#### [Required work]
Extract only the lines from the start of the entries below to the line with "总之，通过上面的方法，我们自", inclusive; omit every picture.

Rendered images with source text:
━━━━━━
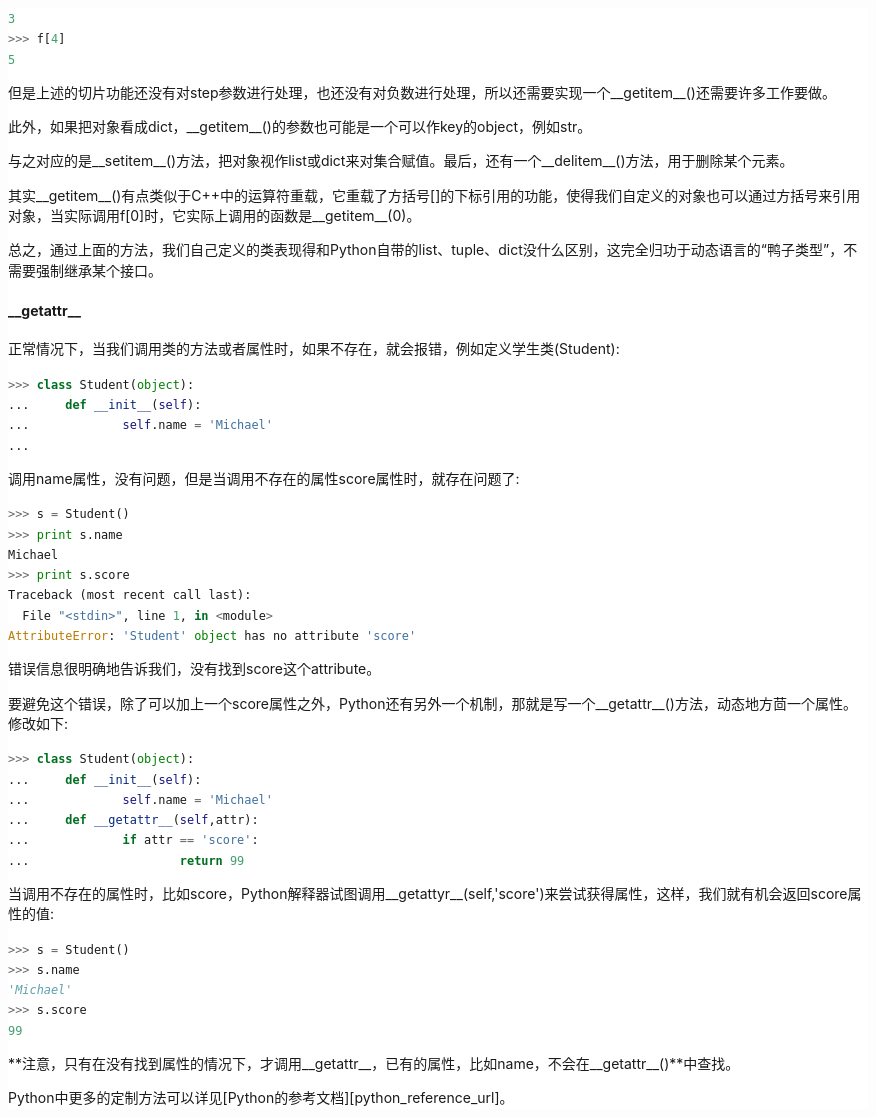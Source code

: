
 ```python
3
>>> f[4]
5
```
但是上述的切片功能还没有对step参数进行处理，也还没有对负数进行处理，所以还需要实现一个\_\_getitem\_\_()还需要许多工作要做。

此外，如果把对象看成dict，\_\_getitem\_\_()的参数也可能是一个可以作key的object，例如str。

与之对应的是\_\_setitem\_\_()方法，把对象视作list或dict来对集合赋值。最后，还有一个\_\_delitem\_\_()方法，用于删除某个元素。

其实\_\_getitem\_\_()有点类似于C++中的运算符重载，它重载了方括号[]的下标引用的功能，使得我们自定义的对象也可以通过方括号来引用对象，当实际调用f[0]时，它实际上调用的函数是\_\_getitem\_\_(0)。

总之，通过上面的方法，我们自己定义的类表现得和Python自带的list、tuple、dict没什么区别，这完全归功于动态语言的“鸭子类型”，不需要强制继承某个接口。

#### \_\_getattr\_\_
正常情况下，当我们调用类的方法或者属性时，如果不存在，就会报错，例如定义学生类(Student):
```python
>>> class Student(object):
...     def __init__(self):
...             self.name = 'Michael'
... 
```
调用name属性，没有问题，但是当调用不存在的属性score属性时，就存在问题了:
```python
>>> s = Student()
>>> print s.name
Michael
>>> print s.score
Traceback (most recent call last):
  File "<stdin>", line 1, in <module>
AttributeError: 'Student' object has no attribute 'score'
```
错误信息很明确地告诉我们，没有找到score这个attribute。

要避免这个错误，除了可以加上一个score属性之外，Python还有另外一个机制，那就是写一个\_\_getattr\_\_()方法，动态地方茴一个属性。修改如下:
```python
>>> class Student(object):
...     def __init__(self):
...             self.name = 'Michael'
...     def __getattr__(self,attr):
...             if attr == 'score':
...                     return 99
```
当调用不存在的属性时，比如score，Python解释器试图调用\_\_getattyr\_\_(self,'score')来尝试获得属性，这样，我们就有机会返回score属性的值:
```python
>>> s = Student()
>>> s.name
'Michael'
>>> s.score
99
```
**注意，只有在没有找到属性的情况下，才调用\_\_getattr\_\_，已有的属性，比如name，不会在\_\_getattr\_\_()**中查找。

Python中更多的定制方法可以详见[Python的参考文档][python_reference_url]。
━━━━━━
#### [Output]
Source code

:
 ```python
3
>>> f[4]
5
```
但是上述的切片功能还没有对step参数进行处理，也还没有对负数进行处理，所以还需要实现一个\_\_getitem\_\_()还需要许多工作要做。

此外，如果把对象看成dict，\_\_getitem\_\_()的参数也可能是一个可以作key的object，例如str。

与之对应的是\_\_setitem\_\_()方法，把对象视作list或dict来对集合赋值。最后，还有一个\_\_delitem\_\_()方法，用于删除某个元素。

其实\_\_getitem\_\_()有点类似于C++中的运算符重载，它重载了方括号[]的下标引用的功能，使得我们自定义的对象也可以通过方括号来引用对象，当实际调用f[0]时，它实际上调用的函数是\_\_getitem\_\_(0)。

总之，通过上面的方法，我们自己定义的类表现得和Python自带的list、tuple、dict没什么区别，这完全归功于动态语言的“鸭子类型”，不需要强制继承某个接口。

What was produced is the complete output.